- PROMPT:
Beginning with the very first line, please reproduce the entries exactly through the line containing "GetCreatedAtOk returns a".

- DATA EXTRACTS:

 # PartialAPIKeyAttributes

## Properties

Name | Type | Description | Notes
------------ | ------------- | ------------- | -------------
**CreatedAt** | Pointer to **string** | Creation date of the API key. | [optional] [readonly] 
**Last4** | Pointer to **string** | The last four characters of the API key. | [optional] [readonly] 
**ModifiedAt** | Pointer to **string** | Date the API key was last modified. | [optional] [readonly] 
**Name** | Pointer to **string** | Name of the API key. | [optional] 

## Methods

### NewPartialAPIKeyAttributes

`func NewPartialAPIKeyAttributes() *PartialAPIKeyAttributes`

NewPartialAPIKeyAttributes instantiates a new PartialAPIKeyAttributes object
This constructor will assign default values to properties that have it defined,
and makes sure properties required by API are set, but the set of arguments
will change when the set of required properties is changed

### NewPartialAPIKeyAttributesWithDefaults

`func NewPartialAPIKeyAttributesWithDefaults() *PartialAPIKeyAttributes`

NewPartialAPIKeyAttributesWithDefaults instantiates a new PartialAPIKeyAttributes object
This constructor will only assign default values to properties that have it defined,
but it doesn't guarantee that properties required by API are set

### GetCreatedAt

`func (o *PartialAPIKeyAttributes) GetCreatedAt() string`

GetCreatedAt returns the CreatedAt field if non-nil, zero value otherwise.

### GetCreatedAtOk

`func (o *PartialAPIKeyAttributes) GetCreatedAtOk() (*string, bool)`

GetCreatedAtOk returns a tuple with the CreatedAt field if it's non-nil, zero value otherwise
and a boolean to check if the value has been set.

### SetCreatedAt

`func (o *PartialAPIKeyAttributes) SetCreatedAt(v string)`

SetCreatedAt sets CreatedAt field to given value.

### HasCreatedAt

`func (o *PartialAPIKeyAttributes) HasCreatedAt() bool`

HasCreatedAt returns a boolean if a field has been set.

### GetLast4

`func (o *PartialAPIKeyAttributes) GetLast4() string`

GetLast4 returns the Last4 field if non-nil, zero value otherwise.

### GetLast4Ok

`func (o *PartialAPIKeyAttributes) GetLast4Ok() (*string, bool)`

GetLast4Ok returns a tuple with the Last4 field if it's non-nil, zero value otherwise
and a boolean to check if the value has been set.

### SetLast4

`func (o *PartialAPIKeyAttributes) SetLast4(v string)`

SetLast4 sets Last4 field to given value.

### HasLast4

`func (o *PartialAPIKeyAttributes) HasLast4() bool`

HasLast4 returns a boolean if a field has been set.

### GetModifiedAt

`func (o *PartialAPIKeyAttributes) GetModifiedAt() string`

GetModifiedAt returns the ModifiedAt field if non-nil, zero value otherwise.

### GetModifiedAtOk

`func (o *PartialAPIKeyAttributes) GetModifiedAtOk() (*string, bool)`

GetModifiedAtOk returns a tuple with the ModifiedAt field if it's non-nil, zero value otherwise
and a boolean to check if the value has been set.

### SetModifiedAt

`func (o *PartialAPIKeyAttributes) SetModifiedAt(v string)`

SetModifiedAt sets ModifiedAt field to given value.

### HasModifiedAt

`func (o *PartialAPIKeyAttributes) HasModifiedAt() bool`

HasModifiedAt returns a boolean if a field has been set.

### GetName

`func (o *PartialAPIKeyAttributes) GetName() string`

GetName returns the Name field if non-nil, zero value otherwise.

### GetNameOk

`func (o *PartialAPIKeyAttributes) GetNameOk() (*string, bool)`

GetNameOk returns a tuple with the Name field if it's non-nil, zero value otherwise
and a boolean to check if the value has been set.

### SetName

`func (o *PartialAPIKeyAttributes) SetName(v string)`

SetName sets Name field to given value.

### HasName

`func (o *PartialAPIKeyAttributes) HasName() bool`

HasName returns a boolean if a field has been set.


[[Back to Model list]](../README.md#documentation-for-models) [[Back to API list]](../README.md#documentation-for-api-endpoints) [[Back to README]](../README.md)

- RESULT OF THE EXERCISE:
 # PartialAPIKeyAttributes

## Properties

Name | Type | Description | Notes
------------ | ------------- | ------------- | -------------
**CreatedAt** | Pointer to **string** | Creation date of the API key. | [optional] [readonly] 
**Last4** | Pointer to **string** | The last four characters of the API key. | [optional] [readonly] 
**ModifiedAt** | Pointer to **string** | Date the API key was last modified. | [optional] [readonly] 
**Name** | Pointer to **string** | Name of the API key. | [optional] 

## Methods

### NewPartialAPIKeyAttributes

`func NewPartialAPIKeyAttributes() *PartialAPIKeyAttributes`

NewPartialAPIKeyAttributes instantiates a new PartialAPIKeyAttributes object
This constructor will assign default values to properties that have it defined,
and makes sure properties required by API are set, but the set of arguments
will change when the set of required properties is changed

### NewPartialAPIKeyAttributesWithDefaults

`func NewPartialAPIKeyAttributesWithDefaults() *PartialAPIKeyAttributes`

NewPartialAPIKeyAttributesWithDefaults instantiates a new PartialAPIKeyAttributes object
This constructor will only assign default values to properties that have it defined,
but it doesn't guarantee that properties required by API are set

### GetCreatedAt

`func (o *PartialAPIKeyAttributes) GetCreatedAt() string`

GetCreatedAt returns the CreatedAt field if non-nil, zero value otherwise.

### GetCreatedAtOk

`func (o *PartialAPIKeyAttributes) GetCreatedAtOk() (*string, bool)`

GetCreatedAtOk returns a tuple with the CreatedAt field if it's non-nil, zero value otherwise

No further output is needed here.